This is a rice dish from northern India and is very similar to pilafs found in Middle Eastern countries. It is made with rice, spices, raisins, and nuts. The best kind of Indian rice is basmati that has a delicate nutty flavor.

1/3 cup vegetable or peanut oil
½ medium onion, sliced thin
5 whole cloves
½ stick cinnamon
5 cardamom pods
½ tsp. Ground coriander
1 cup basmati or long-grain rice, rinsed and drained
½ tsp. Salt
1 Tbs. Butter or margarine
¼ cup raisins
2 Tbs. Blanched slivered almonds or cashews

In a large pan, heat vegetable or peanut oil over medium-high heat. Add onion and cook about 5 minutes or until soft. Add cloves, cinnamon, cardamom, and coriander. Reduce heat to medium-low and cook for 1 minute. Stir in rice and fry until rice has been well coated with oil. Add salt and boiling water and bring mixture to a boil over medium heat. When the rice begins to boil, cover pan, reduce to low heat, and cook rice for 15 minutes or until all the water is absorbed and rice is tender. When the rice is cooked, heat butter in a small skillet over medium-high heat. Add raisins and nuts and fry for 1 to 2 minutes or until raisins are plump and the nuts are golden brown. Stir the raisin-nut mixture into the rice and serve immediately. Remember to remove the whole spices before enjoying your meal. This recipe serves 6 to 8.

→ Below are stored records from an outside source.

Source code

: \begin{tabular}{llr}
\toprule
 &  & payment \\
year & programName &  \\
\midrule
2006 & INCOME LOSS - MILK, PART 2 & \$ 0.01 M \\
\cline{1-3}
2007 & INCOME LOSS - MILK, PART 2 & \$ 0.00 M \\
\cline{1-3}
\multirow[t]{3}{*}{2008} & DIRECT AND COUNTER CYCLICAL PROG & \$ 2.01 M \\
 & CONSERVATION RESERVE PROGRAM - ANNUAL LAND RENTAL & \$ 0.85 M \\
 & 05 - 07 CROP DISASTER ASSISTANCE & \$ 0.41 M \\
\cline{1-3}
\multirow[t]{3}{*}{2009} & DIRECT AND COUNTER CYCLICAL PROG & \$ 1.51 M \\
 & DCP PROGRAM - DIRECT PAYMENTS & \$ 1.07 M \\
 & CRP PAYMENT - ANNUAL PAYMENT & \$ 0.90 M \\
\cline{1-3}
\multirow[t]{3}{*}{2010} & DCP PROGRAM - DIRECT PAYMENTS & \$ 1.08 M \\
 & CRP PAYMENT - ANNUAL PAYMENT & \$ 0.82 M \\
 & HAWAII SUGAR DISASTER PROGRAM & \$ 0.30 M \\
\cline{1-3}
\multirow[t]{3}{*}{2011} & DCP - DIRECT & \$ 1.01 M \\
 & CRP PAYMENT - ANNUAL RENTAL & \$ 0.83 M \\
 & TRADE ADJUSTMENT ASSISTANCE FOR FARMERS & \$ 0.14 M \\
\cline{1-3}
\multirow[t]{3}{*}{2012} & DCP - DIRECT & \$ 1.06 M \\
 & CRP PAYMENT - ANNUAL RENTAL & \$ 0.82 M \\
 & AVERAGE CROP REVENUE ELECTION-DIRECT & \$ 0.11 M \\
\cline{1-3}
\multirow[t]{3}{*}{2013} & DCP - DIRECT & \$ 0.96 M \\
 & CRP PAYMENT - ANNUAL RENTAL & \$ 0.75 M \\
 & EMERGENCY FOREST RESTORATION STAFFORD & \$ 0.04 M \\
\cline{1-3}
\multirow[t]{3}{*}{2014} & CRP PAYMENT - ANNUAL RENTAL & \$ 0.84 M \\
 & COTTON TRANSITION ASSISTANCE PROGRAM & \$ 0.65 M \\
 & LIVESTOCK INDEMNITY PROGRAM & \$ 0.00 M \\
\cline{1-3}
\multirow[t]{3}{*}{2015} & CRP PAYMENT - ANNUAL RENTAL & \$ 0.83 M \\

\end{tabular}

Carrots with Grated Coconut/Gajar Nariyal

This dish uses black mustard seeds as opposed to yellow mustard seeds. In a pinch, you can use yellow mustard seeds if black seeds are unavailable but it is suggested to only use ½ tsp. This dish spices up ordinary carrots by combining sweet grated coconut and tangy mustard seeds.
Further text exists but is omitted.